BEGIN Supplied records

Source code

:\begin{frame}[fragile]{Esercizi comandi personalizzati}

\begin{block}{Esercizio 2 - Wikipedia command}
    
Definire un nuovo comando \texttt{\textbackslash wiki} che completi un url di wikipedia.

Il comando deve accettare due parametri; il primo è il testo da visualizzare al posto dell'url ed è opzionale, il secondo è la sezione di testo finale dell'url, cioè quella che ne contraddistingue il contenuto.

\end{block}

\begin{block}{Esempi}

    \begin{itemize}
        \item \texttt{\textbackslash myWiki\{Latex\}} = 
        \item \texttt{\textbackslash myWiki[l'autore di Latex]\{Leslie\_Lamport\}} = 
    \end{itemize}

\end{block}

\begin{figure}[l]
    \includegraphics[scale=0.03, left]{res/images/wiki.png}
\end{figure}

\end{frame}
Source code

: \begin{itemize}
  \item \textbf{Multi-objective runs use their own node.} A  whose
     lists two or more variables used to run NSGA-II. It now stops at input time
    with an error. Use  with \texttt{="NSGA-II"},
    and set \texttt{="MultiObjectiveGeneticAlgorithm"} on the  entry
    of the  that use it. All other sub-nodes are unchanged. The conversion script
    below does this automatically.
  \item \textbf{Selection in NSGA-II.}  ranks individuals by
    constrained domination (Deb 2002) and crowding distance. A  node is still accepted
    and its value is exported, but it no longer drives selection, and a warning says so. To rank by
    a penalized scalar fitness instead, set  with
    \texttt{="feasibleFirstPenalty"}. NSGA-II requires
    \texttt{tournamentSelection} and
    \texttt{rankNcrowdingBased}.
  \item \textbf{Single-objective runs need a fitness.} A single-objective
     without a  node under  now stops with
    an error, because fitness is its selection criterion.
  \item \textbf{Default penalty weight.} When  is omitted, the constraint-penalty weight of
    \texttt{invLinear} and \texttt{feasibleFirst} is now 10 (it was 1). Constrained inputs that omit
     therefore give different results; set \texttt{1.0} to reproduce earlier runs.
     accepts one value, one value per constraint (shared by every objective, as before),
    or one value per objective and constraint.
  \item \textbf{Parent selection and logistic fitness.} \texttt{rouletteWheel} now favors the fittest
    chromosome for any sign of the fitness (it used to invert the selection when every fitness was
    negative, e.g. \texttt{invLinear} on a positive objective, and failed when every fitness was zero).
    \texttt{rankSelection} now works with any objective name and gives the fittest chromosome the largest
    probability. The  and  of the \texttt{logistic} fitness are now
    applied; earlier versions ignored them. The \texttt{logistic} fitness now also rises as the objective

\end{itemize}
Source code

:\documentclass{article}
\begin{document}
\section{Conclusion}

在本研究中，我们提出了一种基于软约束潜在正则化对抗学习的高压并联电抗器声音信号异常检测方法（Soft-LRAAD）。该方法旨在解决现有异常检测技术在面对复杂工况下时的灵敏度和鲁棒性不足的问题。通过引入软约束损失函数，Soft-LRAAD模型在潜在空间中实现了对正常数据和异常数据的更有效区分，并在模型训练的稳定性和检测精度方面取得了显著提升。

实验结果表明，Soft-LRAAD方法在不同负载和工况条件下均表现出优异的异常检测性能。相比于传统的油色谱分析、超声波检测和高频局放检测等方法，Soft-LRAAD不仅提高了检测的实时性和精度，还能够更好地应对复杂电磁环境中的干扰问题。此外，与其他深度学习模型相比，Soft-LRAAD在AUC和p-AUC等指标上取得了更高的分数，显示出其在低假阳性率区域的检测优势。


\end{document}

END Supplied records

Where a line of the data contains "constraint", copy that line.

  \item \textbf{Default penalty weight.} When  is omitted, the constraint-penalty weight of
     accepts one value, one value per constraint (shared by every objective, as before),
    or one value per objective and constraint.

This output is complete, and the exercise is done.